RECORDS PROVIDED Start Marker

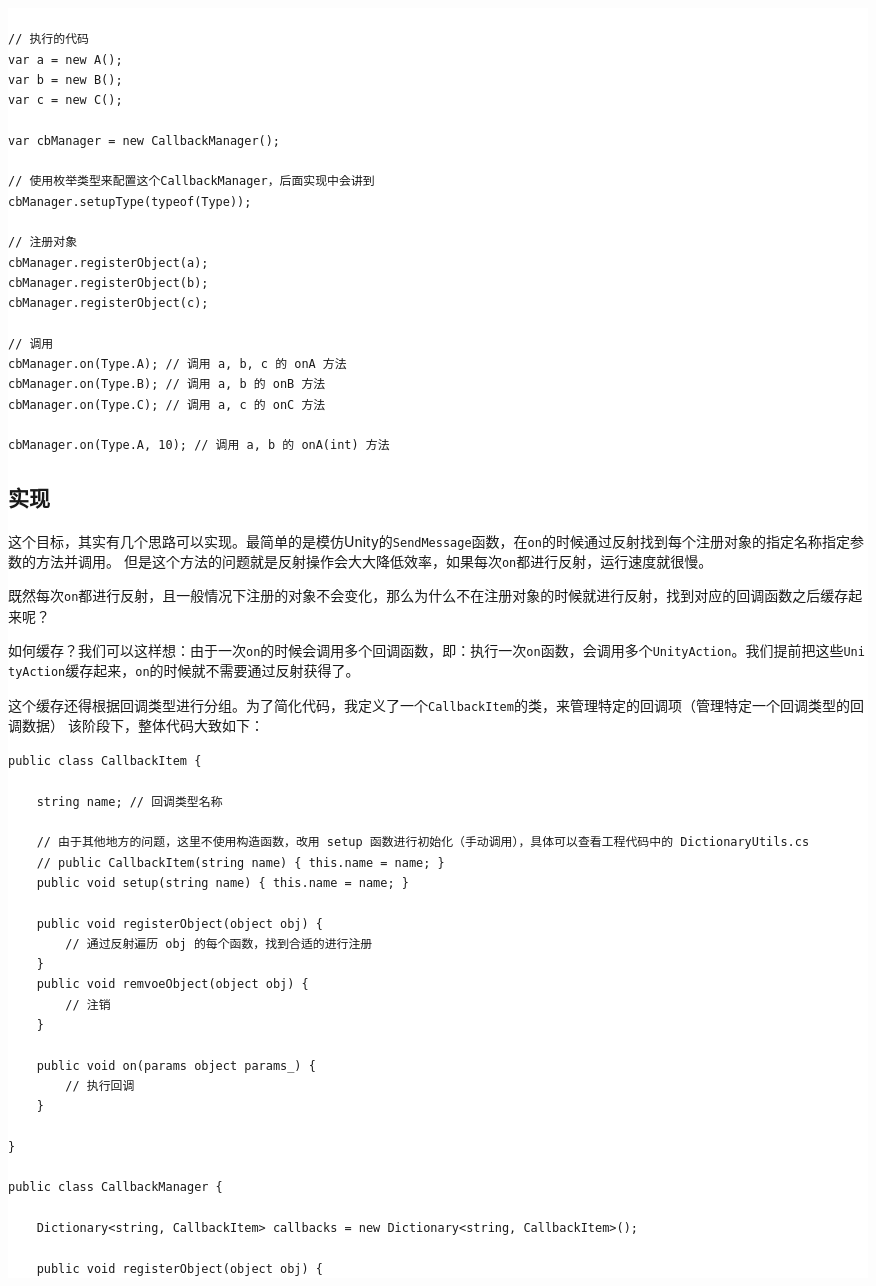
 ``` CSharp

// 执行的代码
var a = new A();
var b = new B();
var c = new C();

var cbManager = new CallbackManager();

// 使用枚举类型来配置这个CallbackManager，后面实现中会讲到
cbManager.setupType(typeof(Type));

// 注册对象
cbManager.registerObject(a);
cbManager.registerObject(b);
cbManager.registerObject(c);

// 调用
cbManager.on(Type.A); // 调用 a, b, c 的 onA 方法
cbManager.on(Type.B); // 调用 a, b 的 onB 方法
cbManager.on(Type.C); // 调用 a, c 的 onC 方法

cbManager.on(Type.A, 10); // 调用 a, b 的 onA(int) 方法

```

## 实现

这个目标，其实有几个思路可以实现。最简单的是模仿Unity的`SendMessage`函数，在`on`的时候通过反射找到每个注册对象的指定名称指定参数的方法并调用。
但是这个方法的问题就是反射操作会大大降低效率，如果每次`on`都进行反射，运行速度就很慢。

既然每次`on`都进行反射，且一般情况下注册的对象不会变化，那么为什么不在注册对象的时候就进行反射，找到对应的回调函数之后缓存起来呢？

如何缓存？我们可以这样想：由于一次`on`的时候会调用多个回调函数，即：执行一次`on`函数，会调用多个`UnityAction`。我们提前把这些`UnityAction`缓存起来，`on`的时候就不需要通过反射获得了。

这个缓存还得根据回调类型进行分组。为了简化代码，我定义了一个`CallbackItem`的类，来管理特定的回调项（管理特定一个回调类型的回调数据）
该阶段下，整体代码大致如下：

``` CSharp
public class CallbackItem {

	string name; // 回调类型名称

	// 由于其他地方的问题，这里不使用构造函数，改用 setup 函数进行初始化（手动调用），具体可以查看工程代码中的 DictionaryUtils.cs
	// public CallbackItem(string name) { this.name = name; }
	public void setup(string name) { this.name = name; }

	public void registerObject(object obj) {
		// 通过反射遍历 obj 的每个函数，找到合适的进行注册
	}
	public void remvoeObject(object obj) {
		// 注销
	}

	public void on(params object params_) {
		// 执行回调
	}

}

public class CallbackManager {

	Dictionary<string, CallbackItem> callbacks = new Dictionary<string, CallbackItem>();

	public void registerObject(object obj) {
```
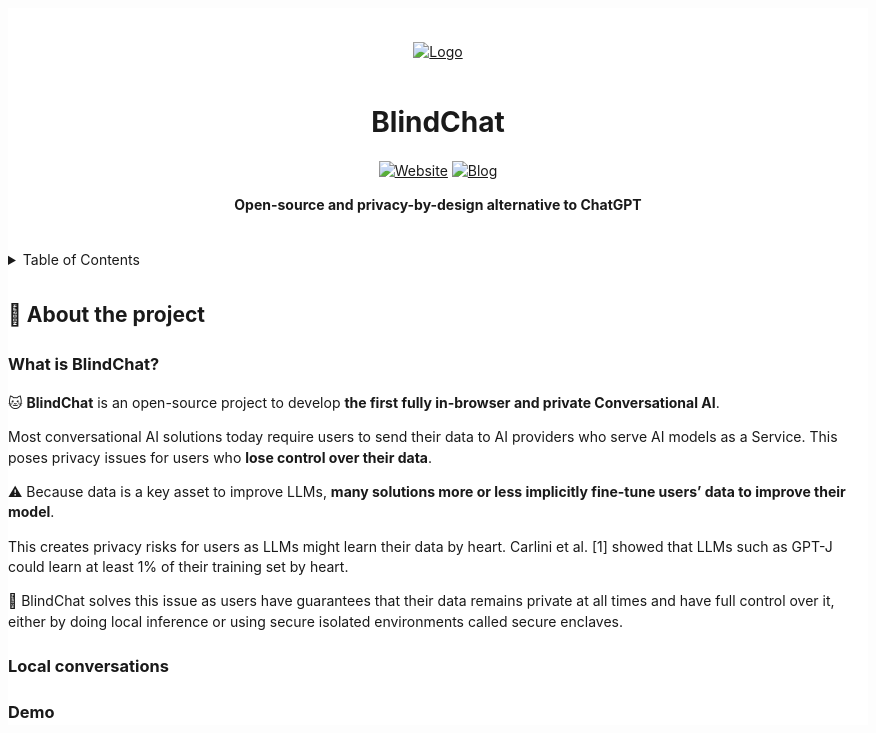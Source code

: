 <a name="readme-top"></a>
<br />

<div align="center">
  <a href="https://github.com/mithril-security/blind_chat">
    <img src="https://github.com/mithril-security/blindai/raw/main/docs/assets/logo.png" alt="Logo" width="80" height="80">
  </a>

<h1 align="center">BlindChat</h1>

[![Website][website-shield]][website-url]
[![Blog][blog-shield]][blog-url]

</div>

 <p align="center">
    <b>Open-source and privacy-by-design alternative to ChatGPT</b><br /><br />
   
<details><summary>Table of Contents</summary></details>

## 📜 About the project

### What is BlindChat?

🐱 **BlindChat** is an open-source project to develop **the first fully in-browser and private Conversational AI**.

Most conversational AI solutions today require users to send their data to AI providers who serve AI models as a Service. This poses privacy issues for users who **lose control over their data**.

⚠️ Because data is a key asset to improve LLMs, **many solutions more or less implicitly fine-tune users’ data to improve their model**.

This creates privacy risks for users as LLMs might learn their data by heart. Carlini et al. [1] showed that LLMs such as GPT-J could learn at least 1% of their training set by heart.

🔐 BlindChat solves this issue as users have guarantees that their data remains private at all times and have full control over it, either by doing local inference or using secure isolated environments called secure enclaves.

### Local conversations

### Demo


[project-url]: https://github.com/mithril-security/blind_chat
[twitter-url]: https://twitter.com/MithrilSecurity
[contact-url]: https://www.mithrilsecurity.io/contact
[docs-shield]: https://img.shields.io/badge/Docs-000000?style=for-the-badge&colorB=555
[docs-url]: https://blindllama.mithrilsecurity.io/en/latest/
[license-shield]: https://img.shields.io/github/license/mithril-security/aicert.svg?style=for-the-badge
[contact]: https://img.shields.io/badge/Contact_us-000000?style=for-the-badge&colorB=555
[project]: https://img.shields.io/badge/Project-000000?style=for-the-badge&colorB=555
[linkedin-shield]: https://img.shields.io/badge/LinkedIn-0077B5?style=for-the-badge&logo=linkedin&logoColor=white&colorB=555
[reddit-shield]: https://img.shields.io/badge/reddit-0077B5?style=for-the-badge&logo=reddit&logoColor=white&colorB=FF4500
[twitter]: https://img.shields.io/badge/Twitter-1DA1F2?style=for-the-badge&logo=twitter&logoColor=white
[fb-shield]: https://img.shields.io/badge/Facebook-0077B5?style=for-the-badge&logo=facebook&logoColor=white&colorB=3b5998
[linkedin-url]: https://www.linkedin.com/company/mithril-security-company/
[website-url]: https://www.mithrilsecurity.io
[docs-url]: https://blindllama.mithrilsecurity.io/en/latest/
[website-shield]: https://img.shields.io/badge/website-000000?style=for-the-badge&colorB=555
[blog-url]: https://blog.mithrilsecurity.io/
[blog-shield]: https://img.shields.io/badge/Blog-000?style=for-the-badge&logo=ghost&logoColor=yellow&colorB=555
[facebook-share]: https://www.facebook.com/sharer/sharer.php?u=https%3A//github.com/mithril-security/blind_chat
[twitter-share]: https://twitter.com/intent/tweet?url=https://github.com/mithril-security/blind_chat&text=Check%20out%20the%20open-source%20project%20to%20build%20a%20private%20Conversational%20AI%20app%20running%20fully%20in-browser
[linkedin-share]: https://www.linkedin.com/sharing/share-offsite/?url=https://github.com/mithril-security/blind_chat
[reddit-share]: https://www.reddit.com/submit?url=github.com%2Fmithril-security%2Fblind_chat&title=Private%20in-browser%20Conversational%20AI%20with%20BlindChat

RECORDS PROVIDED End Marker

AIM OF THE TASK:
The answer must be the entries above, printed exactly, with no pictures.

EXERCISE OUTPUT:
 ``` CSharp

// 执行的代码
var a = new A();
var b = new B();
var c = new C();

var cbManager = new CallbackManager();

// 使用枚举类型来配置这个CallbackManager，后面实现中会讲到
cbManager.setupType(typeof(Type));

// 注册对象
cbManager.registerObject(a);
cbManager.registerObject(b);
cbManager.registerObject(c);

// 调用
cbManager.on(Type.A); // 调用 a, b, c 的 onA 方法
cbManager.on(Type.B); // 调用 a, b 的 onB 方法
cbManager.on(Type.C); // 调用 a, c 的 onC 方法

cbManager.on(Type.A, 10); // 调用 a, b 的 onA(int) 方法

```

## 实现

这个目标，其实有几个思路可以实现。最简单的是模仿Unity的`SendMessage`函数，在`on`的时候通过反射找到每个注册对象的指定名称指定参数的方法并调用。
但是这个方法的问题就是反射操作会大大降低效率，如果每次`on`都进行反射，运行速度就很慢。

既然每次`on`都进行反射，且一般情况下注册的对象不会变化，那么为什么不在注册对象的时候就进行反射，找到对应的回调函数之后缓存起来呢？

如何缓存？我们可以这样想：由于一次`on`的时候会调用多个回调函数，即：执行一次`on`函数，会调用多个`UnityAction`。我们提前把这些`UnityAction`缓存起来，`on`的时候就不需要通过反射获得了。

这个缓存还得根据回调类型进行分组。为了简化代码，我定义了一个`CallbackItem`的类，来管理特定的回调项（管理特定一个回调类型的回调数据）
该阶段下，整体代码大致如下：

``` CSharp
public class CallbackItem {

	string name; // 回调类型名称

	// 由于其他地方的问题，这里不使用构造函数，改用 setup 函数进行初始化（手动调用），具体可以查看工程代码中的 DictionaryUtils.cs
	// public CallbackItem(string name) { this.name = name; }
	public void setup(string name) { this.name = name; }

	public void registerObject(object obj) {
		// 通过反射遍历 obj 的每个函数，找到合适的进行注册
	}
	public void remvoeObject(object obj) {
		// 注销
	}

	public void on(params object params_) {
		// 执行回调
	}

}

public class CallbackManager {

	Dictionary<string, CallbackItem> callbacks = new Dictionary<string, CallbackItem>();

	public void registerObject(object obj) {
```
Source code

: <a name="readme-top"></a>
<br />

<div align="center">
  <a href="https://github.com/mithril-security/blind_chat">
    <img src="https://github.com/mithril-security/blindai/raw/main/docs/assets/logo.png" alt="Logo" width="80" height="80">
  </a>

<h1 align="center">BlindChat</h1>

[![Website][website-shield]][website-url]
[![Blog][blog-shield]][blog-url]

</div>

 <p align="center">
    <b>Open-source and privacy-by-design alternative to ChatGPT</b><br /><br />
   
<details><summary>Table of Contents</summary></details>

## 📜 About the project

### What is BlindChat?

🐱 **BlindChat** is an open-source project to develop **the first fully in-browser and private Conversational AI**.

Most conversational AI solutions today require users to send their data to AI providers who serve AI models as a Service. This poses privacy issues for users who **lose control over their data**.

⚠️ Because data is a key asset to improve LLMs, **many solutions more or less implicitly fine-tune users’ data to improve their model**.

This creates privacy risks for users as LLMs might learn their data by heart. Carlini et al. [1] showed that LLMs such as GPT-J could learn at least 1% of their training set by heart.

🔐 BlindChat solves this issue as users have guarantees that their data remains private at all times and have full control over it, either by doing local inference or using secure isolated environments called secure enclaves.

### Local conversations

### Demo


[project-url]: https://github.com/mithril-security/blind_chat
[twitter-url]: https://twitter.com/MithrilSecurity
[contact-url]: https://www.mithrilsecurity.io/contact
[docs-shield]: https://img.shields.io/badge/Docs-000000?style=for-the-badge&colorB=555
[docs-url]: https://blindllama.mithrilsecurity.io/en/latest/
[license-shield]: https://img.shields.io/github/license/mithril-security/aicert.svg?style=for-the-badge
[contact]: https://img.shields.io/badge/Contact_us-000000?style=for-the-badge&colorB=555
[project]: https://img.shields.io/badge/Project-000000?style=for-the-badge&colorB=555
[linkedin-shield]: https://img.shields.io/badge/LinkedIn-0077B5?style=for-the-badge&logo=linkedin&logoColor=white&colorB=555
[reddit-shield]: https://img.shields.io/badge/reddit-0077B5?style=for-the-badge&logo=reddit&logoColor=white&colorB=FF4500
[twitter]: https://img.shields.io/badge/Twitter-1DA1F2?style=for-the-badge&logo=twitter&logoColor=white
[fb-shield]: https://img.shields.io/badge/Facebook-0077B5?style=for-the-badge&logo=facebook&logoColor=white&colorB=3b5998
[linkedin-url]: https://www.linkedin.com/company/mithril-security-company/
[website-url]: https://www.mithrilsecurity.io
[docs-url]: https://blindllama.mithrilsecurity.io/en/latest/
[website-shield]: https://img.shields.io/badge/website-000000?style=for-the-badge&colorB=555
[blog-url]: https://blog.mithrilsecurity.io/
[blog-shield]: https://img.shields.io/badge/Blog-000?style=for-the-badge&logo=ghost&logoColor=yellow&colorB=555
[facebook-share]: https://www.facebook.com/sharer/sharer.php?u=https%3A//github.com/mithril-security/blind_chat
[twitter-share]: https://twitter.com/intent/tweet?url=https://github.com/mithril-security/blind_chat&text=Check%20out%20the%20open-source%20project%20to%20build%20a%20private%20Conversational%20AI%20app%20running%20fully%20in-browser
[linkedin-share]: https://www.linkedin.com/sharing/share-offsite/?url=https://github.com/mithril-security/blind_chat
[reddit-share]: https://www.reddit.com/submit?url=github.com%2Fmithril-security%2Fblind_chat&title=Private%20in-browser%20Conversational%20AI%20with%20BlindChat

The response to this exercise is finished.